• Record extracts
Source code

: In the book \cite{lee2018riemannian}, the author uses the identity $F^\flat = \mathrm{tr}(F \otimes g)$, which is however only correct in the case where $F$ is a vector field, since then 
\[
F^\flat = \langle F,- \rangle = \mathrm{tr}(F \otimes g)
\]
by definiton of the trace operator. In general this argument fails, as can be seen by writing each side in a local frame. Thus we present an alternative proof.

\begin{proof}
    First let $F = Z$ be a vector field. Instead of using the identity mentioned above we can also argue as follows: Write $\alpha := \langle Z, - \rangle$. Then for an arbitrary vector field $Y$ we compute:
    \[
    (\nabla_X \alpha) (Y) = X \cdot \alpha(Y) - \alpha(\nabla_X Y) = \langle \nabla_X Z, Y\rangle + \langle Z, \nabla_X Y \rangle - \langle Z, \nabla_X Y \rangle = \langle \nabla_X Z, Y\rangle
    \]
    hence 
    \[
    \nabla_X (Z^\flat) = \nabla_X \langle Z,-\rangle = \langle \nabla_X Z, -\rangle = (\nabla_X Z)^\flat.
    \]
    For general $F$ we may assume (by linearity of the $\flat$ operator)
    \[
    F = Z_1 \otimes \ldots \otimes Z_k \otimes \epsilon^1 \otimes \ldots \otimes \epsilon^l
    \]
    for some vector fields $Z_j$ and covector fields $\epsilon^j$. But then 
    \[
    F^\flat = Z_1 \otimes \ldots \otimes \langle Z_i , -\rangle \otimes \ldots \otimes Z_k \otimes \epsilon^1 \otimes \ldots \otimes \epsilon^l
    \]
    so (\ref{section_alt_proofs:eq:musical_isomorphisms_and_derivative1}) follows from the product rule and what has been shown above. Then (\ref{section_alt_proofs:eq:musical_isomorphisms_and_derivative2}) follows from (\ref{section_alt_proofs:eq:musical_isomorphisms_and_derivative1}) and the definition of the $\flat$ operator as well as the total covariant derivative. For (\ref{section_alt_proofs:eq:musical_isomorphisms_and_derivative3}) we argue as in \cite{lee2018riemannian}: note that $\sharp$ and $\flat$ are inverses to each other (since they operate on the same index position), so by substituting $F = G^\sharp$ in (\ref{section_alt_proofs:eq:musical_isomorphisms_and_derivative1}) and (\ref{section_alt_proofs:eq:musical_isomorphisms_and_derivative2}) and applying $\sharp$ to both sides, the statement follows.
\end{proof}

• The task
In the records above, which lines hold the string "langle"? Copy each one.

• Reply to the exercise
F^\flat = \langle F,- \rangle = \mathrm{tr}(F \otimes g)
    First let $F = Z$ be a vector field. Instead of using the identity mentioned above we can also argue as follows: Write $\alpha := \langle Z, - \rangle$. Then for an arbitrary vector field $Y$ we compute:
    (\nabla_X \alpha) (Y) = X \cdot \alpha(Y) - \alpha(\nabla_X Y) = \langle \nabla_X Z, Y\rangle + \langle Z, \nabla_X Y \rangle - \langle Z, \nabla_X Y \rangle = \langle \nabla_X Z, Y\rangle
    \nabla_X (Z^\flat) = \nabla_X \langle Z,-\rangle = \langle \nabla_X Z, -\rangle = (\nabla_X Z)^\flat.
    F^\flat = Z_1 \otimes \ldots \otimes \langle Z_i , -\rangle \otimes \ldots \otimes Z_k \otimes \epsilon^1 \otimes \ldots \otimes \epsilon^l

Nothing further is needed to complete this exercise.